## TASK INSTRUCTIONS
Report each line below that carries the word "requests".

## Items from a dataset
■ ■ ■ ■ ■ ■ ■

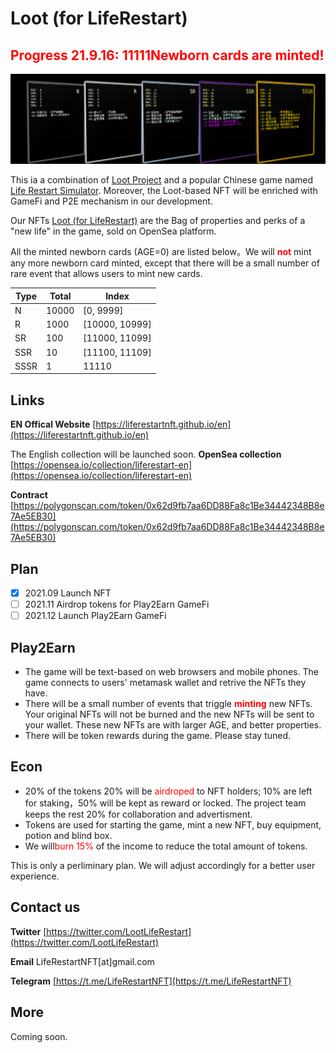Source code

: # Loot (for LifeRestart)

<h2><span style="color:red">Progress 21.9.16: <b>11111</b>Newborn cards are minted!</span></h2>

![background](bg.png)


This ia a combination of [Loot Project](https://opensea.io/collection/lootproject) and a popular Chinese game named [Life Restart Simulator](http://liferestart.syaro.io/view/). Moreover, the Loot-based NFT will be enriched with GameFi and P2E mechanism in our development.

Our NFTs [Loot (for LifeRestart)](https://opensea.io/collection/liferestart) are the Bag of properties and perks of a "new life" in the game, sold on OpenSea platform.

All the minted newborn cards (AGE=0) are listed below。We will <span style="color:red">**not**</span> mint any more newborn card minted, except that there will be a small number of rare event that allows users to mint new cards.


| Type  | Total| Index |
| --- | ----- | ----|
| N  | 10000  | [0, 9999]
| R  | 1000  | [10000, 10999]
| SR | 100  | [11000, 11099]
| SSR| 10 |  [11100, 11109]
|SSSR| 1 | 11110|


## Links
**EN Offical Website** [https://liferestartnft.github.io/en](https://liferestartnft.github.io/en)

The English collection will be launched soon.
**OpenSea collection** [https://opensea.io/collection/liferestart-en](https://opensea.io/collection/liferestart-en)

**Contract** [https://polygonscan.com/token/0x62d9fb7aa6DD88Fa8c1Be34442348B8e7Ae5EB30](https://polygonscan.com/token/0x62d9fb7aa6DD88Fa8c1Be34442348B8e7Ae5EB30)


## Plan

- [x] 2021.09 Launch NFT
- [ ] 2021.11 Airdrop tokens for Play2Earn GameFi
- [ ] 2021.12 Launch Play2Earn GameFi

## Play2Earn

* The game will be text-based on web browsers and mobile phones. The game connects to users' metamask wallet and retrive the NFTs they have.
* There will be a small number of events that triggle <span style="color:red">**minting**</span> new NFTs. Your original NFTs will not be burned and the new NFTs will be sent to your wallet. These new NFTs are with larger AGE, and better properties.
* There will be token rewards during the game. Please stay tuned.

## Econ

* 20% of the tokens 20% will be <span style="color:red">airdroped</span> to NFT holders; 10% are left for staking，50% will be kept as reward or locked. The project team keeps the rest 20% for collaboration and advertisment.
* Tokens are used for starting the game, mint a new NFT, buy equipment, potion and blind box.
* We will<span style="color:red">burn 15%</span> of the income to reduce the total amount of tokens.

This is only a perliminary plan. We will adjust accordingly for a better user experience.

## Contact us

**Twitter** [https://twitter.com/LootLifeRestart](https://twitter.com/LootLifeRestart)

**Email** LifeRestartNFT[at]gmail.com

**Telegram** [https://t.me/LifeRestartNFT](https://t.me/LifeRestartNFT)

## More
Coming soon.
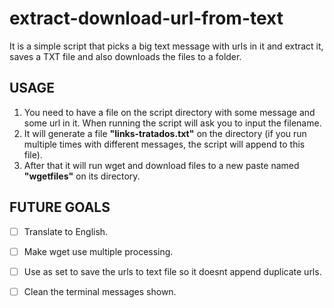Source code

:# extract-download-url-from-text
It is a simple script that picks a big text message with urls in it and extract it, saves a TXT file and also downloads the files to a folder.


## USAGE
1. You need to have a file on the script directory with some message and some url in it. When running the script will ask you to input the filename.
2. It will generate a file **"links-tratados.txt"** on the directory (if you run multiple times with different messages, the script will append to this file).
3. After that it will run wget and download files to a new paste named **"wgetfiles"** on its directory.


## FUTURE GOALS

- [ ] Translate to English.  
- [ ] Make wget use multiple processing.  
- [ ] Use as set to save the urls to text file so it doesnt append duplicate urls.  
- [ ] Clean the terminal messages shown.  

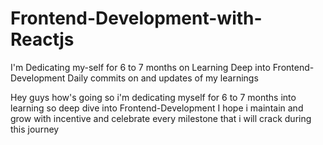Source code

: # Frontend-Development-with-Reactjs
I'm Dedicating my-self for 6 to 7 months on Learning Deep into Frontend-Development
Daily commits on and updates of my learnings


Hey guys how's going so i'm dedicating myself for
6 to 7 months into learning so deep dive into Frontend-Development
I hope i maintain and grow with incentive
and celebrate every milestone that i will crack during
this journey
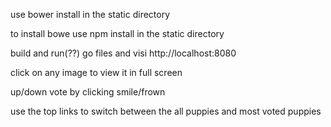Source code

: use bower install in the static directory

to install bowe use npm install in the static directory

build and run(??) go files and visi http://localhost:8080

click on any image to view it in full screen

up/down vote by clicking smile/frown

use the top links to switch between the all puppies and most voted puppies
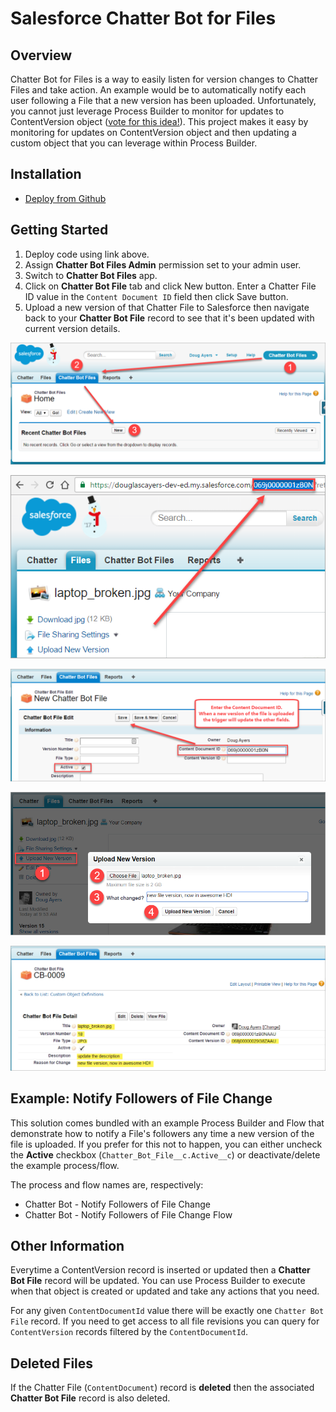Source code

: Salesforce Chatter Bot for Files
================================

Overview
--------

Chatter Bot for Files is a way to easily listen for version changes to Chatter Files and take action.
An example would be to automatically notify each user following a File that a new version has been uploaded.
Unfortunately, you cannot just leverage Process Builder to monitor for updates to ContentVersion object ([vote for this idea!](https://success.salesforce.com/ideaView?id=0873A000000E35YQAS)).
This project makes it easy by monitoring for updates on ContentVersion object and then updating a custom object that you can leverage within Process Builder.


Installation
----------------------

* [Deploy from Github](https://githubsfdeploy.herokuapp.com)


Getting Started
----------------------

1. Deploy code using link above.
2. Assign **Chatter Bot Files Admin** permission set to your admin user.
3. Switch to **Chatter Bot Files** app.
4. Click on **Chatter Bot File** tab and click New button. Enter a Chatter File ID value in the `Content Document ID` field then click Save button.
5. Upload a new version of that Chatter File to Salesforce then navigate back to your **Chatter Bot File** record to see that it's been updated with current version details.

![screenshot](/images/chatter_bot_files_app.png)

![screenshot](/images/chatter_file_id.png)

![screenshot](/images/create_chatter_bot_file.png)

![screenshot](/images/upload_new_file_version.png)

![screenshot](/images/updated_chatter_bot_file.png)


Example: Notify Followers of File Change
----------------------------------------

This solution comes bundled with an example Process Builder and Flow that demonstrate how to notify a File's followers any time a new version of the file is uploaded.
If you prefer for this not to happen, you can either uncheck the **Active** checkbox (`Chatter_Bot_File__c.Active__c`) or deactivate/delete the example process/flow.

The process and flow names are, respectively:
* Chatter Bot - Notify Followers of File Change
* Chatter Bot - Notify Followers of File Change Flow


Other Information
-----------------

Everytime a ContentVersion record is inserted or updated then a **Chatter Bot File** record will be updated.
You can use Process Builder to execute when that object is created or updated and take any actions that you need.

For any given `ContentDocumentId` value there will be exactly one `Chatter Bot File` record.
If you need to get access to all file revisions you can query for `ContentVersion` records filtered by the `ContentDocumentId`.


Deleted Files
-------------

If the Chatter File (`ContentDocument`) record is **deleted** then the associated **Chatter Bot File** record is also deleted.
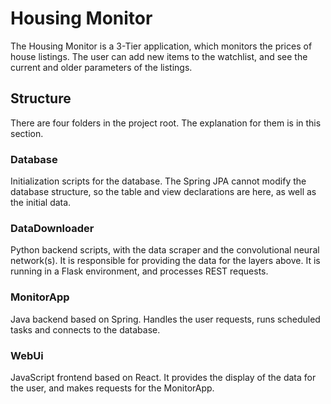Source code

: # Housing Monitor

The Housing Monitor is a 3-Tier application, which monitors the prices of house listings. The user can add new items to the watchlist, and see the current and older parameters of the listings.

## Structure
There are four folders in the project root. The explanation for them is in this section. 

### Database
Initialization scripts for the database. The Spring JPA cannot modify the database structure, so the table and view declarations are here, as well as the initial data.

### DataDownloader
Python backend scripts, with the data scraper and the convolutional neural network(s). It is responsible for providing the data for the layers above. It is running in a Flask environment, and processes REST requests.

### MonitorApp
Java backend based on Spring. Handles the user requests, runs scheduled tasks and connects to the database.

### WebUi
JavaScript frontend based on React. It provides the display of the data for the user, and makes requests for the MonitorApp.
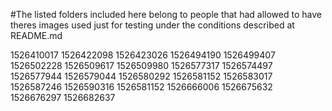 #The listed folders included here belong to people that had allowed to have theres images used just for testing under the conditions described at README.md

1526410017
1526422098
1526423026
1526494190
1526499407
1526502228
1526509617
1526509980
1526577317
1526574497
1526577944
1526579044
1526580292
1526581152
1526583017
1526587246
1526590316
1526581152
1526666006
1526675632
1526676297
1526682637
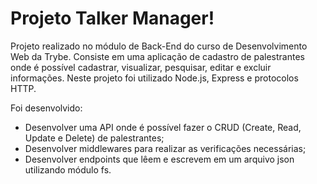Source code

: # Projeto Talker Manager!

Projeto realizado no módulo de Back-End do curso de Desenvolvimento Web da Trybe. Consiste em uma aplicação de cadastro de palestrantes onde é possível cadastrar, visualizar, pesquisar, editar e excluir informações. 
Neste projeto foi utilizado Node.js, Express e protocolos HTTP.

Foi desenvolvido:

* Desenvolver uma API onde é possível fazer o CRUD (Create, Read, Update e Delete) de palestrantes;
* Desenvolver middlewares para realizar as verificações necessárias;
* Desenvolver endpoints que lêem e escrevem em um arquivo json utilizando módulo fs.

■ ■ ■ ■ ■ ■ ■

## EXERCISE SOLUTION
Python backend scripts, with the data scraper and the convolutional neural network(s). It is responsible for providing the data for the layers above. It is running in a Flask environment, and processes REST requests.
Java backend based on Spring. Handles the user requests, runs scheduled tasks and connects to the database.
JavaScript frontend based on React. It provides the display of the data for the user, and makes requests for the MonitorApp.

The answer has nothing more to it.